Through Roosevelt’s election to the Presidency, Eleanor suddenly found herself on the national stage. She used her recognition to push for many of her husband’s New Deal programs. She worked particularly hard to make sure that the New Deal was responsive to the needs of women and minorities. To that end, she worked with such Civil Rights luminaries as Walter White, head of the National Association for the Advancement of Colored People (NAACP). Where injustice existed, she acted decisively. When the Daughters of the American Revolution prevented African-American vocalist Marian Anderson from performing in their concert hall, she publicly resigned her membership. When the Second World War broke out, she traveled the world, visiting troops to maintain their morale. Her efforts were dealt a blow with FDR’s death in 1945, but she refused to succumb to inactivity.
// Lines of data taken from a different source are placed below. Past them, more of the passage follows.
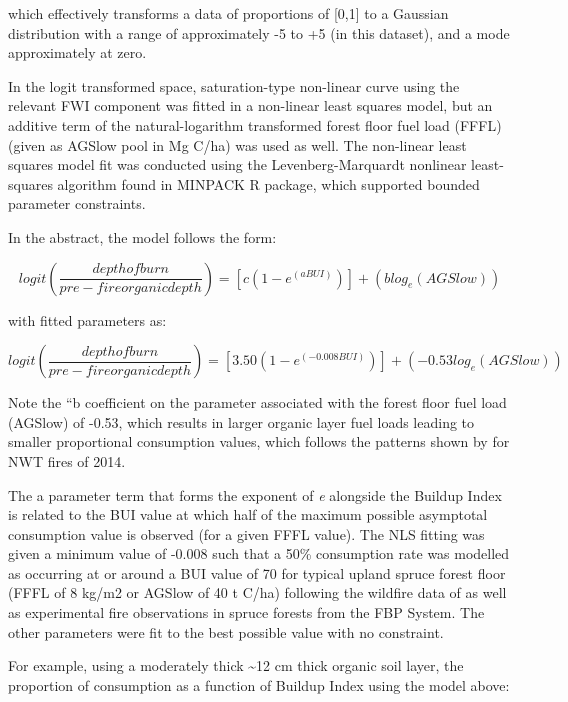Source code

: \documentclass[, manuscript]{copernicus}
\begin{document}
which effectively transforms a data of proportions of {[}0,1{]} to a
Gaussian distribution with a range of approximately -5 to +5 (in this
dataset), and a mode approximately at zero.

In the logit transformed space, saturation-type non-linear curve using
the relevant FWI component was fitted in a non-linear least squares
model, but an additive term of the natural-logarithm transformed forest
floor fuel load (FFFL) (given as AGSlow pool in Mg C/ha) was used as
well. The non-linear least squares model fit was conducted using the
Levenberg-Marquardt nonlinear least-squares algorithm found in MINPACK
\citep{elzhovMinpacklmInterfaceLevenbergMarquardt2023} R package, which
supported bounded parameter constraints.

In the abstract, the model follows the form:

\begin{equation}
logit \left( \frac{depth of burn}{pre-fire organic depth}\right) = [c (1 - e^{(a  BUI)})] + (b log_{e}(AGSlow))
\end{equation}

with fitted parameters as:

\begin{equation}
logit \left( \frac{depth of burn}{pre-fire organic depth}\right) = [3.50 (1 - e^{(-0.008 BUI)})] + (-0.53 log_{e}(AGSlow))
\end{equation}

Note the ``b coefficient on the parameter associated with the forest
floor fuel load (AGSlow) of -0.53, which results in larger organic layer
fuel loads leading to smaller proportional consumption values, which
follows the patterns shown by \citet{walkerCrossscaleControlsCarbon2018}
for NWT fires of 2014.

The a parameter term that forms the exponent of \emph{e} alongside the
Buildup Index is related to the BUI value at which half of the maximum
possible asymptotal consumption value is observed (for a given FFFL
value). The NLS fitting was given a minimum value of -0.008 such that a
50\% consumption rate was modelled as occurring at or around a BUI value
of 70 for typical upland spruce forest floor (FFFL of 8 kg/m2 or AGSlow
of 40 t C/ha) following the wildfire data of \citet{degroot2009} as well
as experimental fire observations in spruce forests from the FBP System.
The other parameters were fit to the best possible value with no
constraint.

For example, using a moderately thick \textasciitilde12 cm thick organic
soil layer, the proportion of consumption as a function of Buildup Index
using the model above:
\end{document}
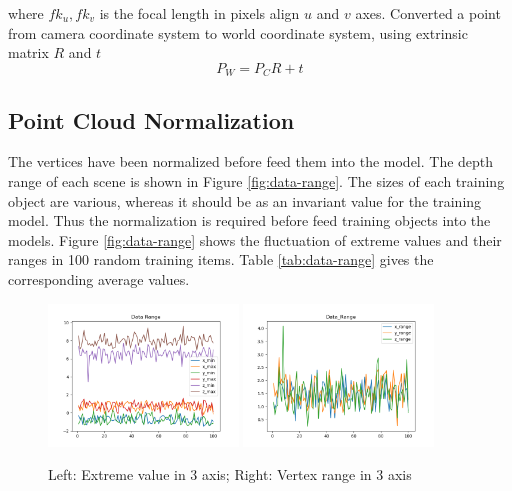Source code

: where $ fk_u, fk_v $ is the focal length in pixels align $ u $ and $ v $ axes.
Converted a point from camera coordinate system to world coordinate system, using extrinsic matrix $ R $ and $ t $
\[P_W = P_CR+t \]

\subsection{Point Cloud Normalization}


\label{sec:dataset-normalization}

The vertices have been normalized before feed them into the model. The depth range of each scene is shown in Figure \ref{fig:data-range}.
The sizes of each training object are various, whereas it should be as an invariant value for the training model. Thus the normalization is required before feed training objects into the models. Figure \ref{fig:data-range} shows the fluctuation of extreme values and their ranges in 100 random training items. Table \ref{tab:data-range} gives the corresponding average values.
\begin{figure}[!h]
	\centering
	{\includegraphics[width=0.45\textwidth]{./Figures/Data_Extreme.png}}
	{\includegraphics[width=0.45\textwidth]{./Figures/Data_Range.png}}
	\label{fig:data_range}
	\caption{Left: Extreme value in 3 axis; Right: Vertex range in 3 axis}
\end{figure}

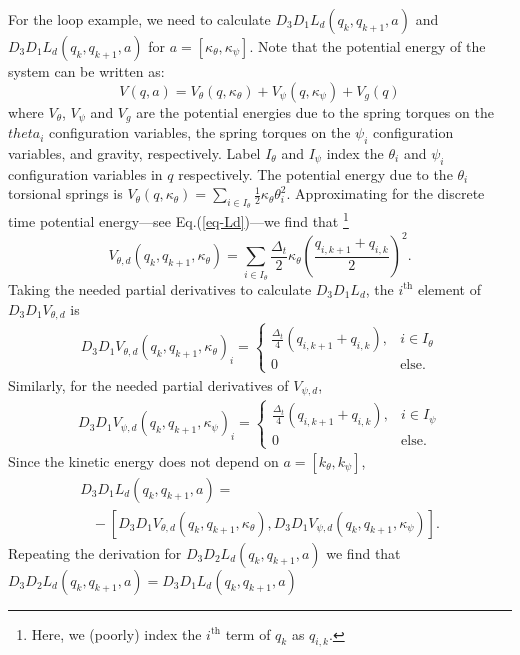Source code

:\documentclass[letterpaper, 10pt, conference]{ieeeconf}
\begin{document}
For the loop example, we need to calculate $D_3D_1L_d(q_k,q_{k+1},a)$ and $D_3D_1L_d(q_k,q_{k+1},a)$ for $a = [\kappa_\theta, \kappa_\psi]$.  Note that the potential energy of the system can be written as:
\[
V(q,a) = V_{\theta}(q,\kappa_{\theta}) + V_{\psi}(q,\kappa_{\psi}) + V_g(q)
\]
where $V_{\theta}$, $V_{\psi}$ and $V_g$ are the potential energies due to the spring torques on the $theta_i$ configuration variables, the spring torques on the $\psi_i$ configuration variables, and gravity, respectively.  Label $I_\theta$ and $I_\psi$ index the $\theta_i$ and $\psi_i$ configuration variables in $q$ respectively. The potential energy due to the $\theta_i$ torsional springs is $V_{\theta}(q, \kappa_{\theta}) = \sum_{i\in I_\theta}\frac{1}{2}\kappa_{\theta}\theta_i^2$.  Approximating for the discrete time potential energy---see Eq.(\ref{eq-Ld})---we find that \footnote{Here, we (poorly) index the $i^\textrm{th}$ term of $q_k$ as $q_{i,k}$.}
\[
V_{\theta,d}(q_k,q_{k+1},\kappa_{\theta}) = \sum_{i \in I_\theta}\frac{\Delta_t}{2}\kappa_{\theta}(\frac{q_{i,k+1} + q_{i,k}}{2})^2.
\]
Taking the needed partial derivatives to calculate $D_3D_1L_d$, the $i^\textrm{th}$ element of $D_3D_1V_{\theta,d}$ is
\[
\begin{array}{l}
D_3D_1 V_{\theta,d}(q_k,q_{k+1},\kappa_{\theta})_i 
= \left\{\begin{array}{ll}
\frac{\Delta_t}{4}(q_{i,k+1} + q_{i,k}),   &     i\in I_\theta \\
0 & \textrm{else}.
\end{array}\right.
\end{array}
\]
Similarly, for the needed partial derivatives of $V_{\psi,d}$,
\[
\begin{array}{l}
D_3D_1 V_{\psi,d}(q_k,q_{k+1},\kappa_{\psi})_i 
= \left\{\begin{array}{ll}
\frac{\Delta_t}{4}(q_{i,k+1} + q_{i,k}),   &     i\in I_\psi \\
0 & \textrm{else}.
\end{array}\right.
\end{array}
\] 
Since the kinetic energy does not depend on $a = [k_\theta, k_\psi]$,
\[
\begin{array}{l}
D_3D_1L_d(q_k,q_{k+1},a) = \\\hspace{10pt}- [D_3D_1 V_{\theta,d}(q_k,q_{k+1},\kappa_{\theta}), D_3D_1 V_{\psi,d}(q_k,q_{k+1},\kappa_{\psi})].
\end{array}
\]
Repeating the derivation for $D_3D_2L_d(q_k,q_{k+1},a)$ we find that $D_3D_2L_d(q_k,q_{k+1},a) = D_3D_1L_d(q_k,q_{k+1},a)$
\end{document}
In 1946, President Truman placed her on the delegation to the United Nations, where she helped to enact the Universal Declaration of Human Rights in 1948. Her political activities continued after her husband’s death. She co-founded Americans for Democratic Action in 1948 to promote liberal values at home at opposition to Communism abroad. She remained a Democratic Party stalwart, supporting Adlai Stevenson in the elections of 1952 and 1956. She reluctantly supported John Kennedy in 1960. One of her major disagreements with the Kennedy Administration was their perceived sluggishness in desegregation efforts.

After FDR’s death, Eleanor moved into her cottage at Val-Kill, where she remained until 1962. Though she also maintained a residence in New York City—where she died of a rare form of tuberculosis—and traveled extensively during her later years, Val-Kill remained her home. Today, the Eleanor Roosevelt Center at Val-Kill (ERVK) dedicates itself to "perpetuating her courageous ideas and high ideals in the areas of human rights, social justice, gender and racial equality, youth education and development, conflict resolution and the pursuit of peace.”


Links: 
Eleanor Roosevelt Center at Val-Kill (ERVK) 
National Park Service Eleanor Roosevelt National Historic Site Page 
National Park Service Eleanor Roosevelt National Historic Site Lesson Plan Page
National Park Service “Eleanor Roosevelt: American Visionary”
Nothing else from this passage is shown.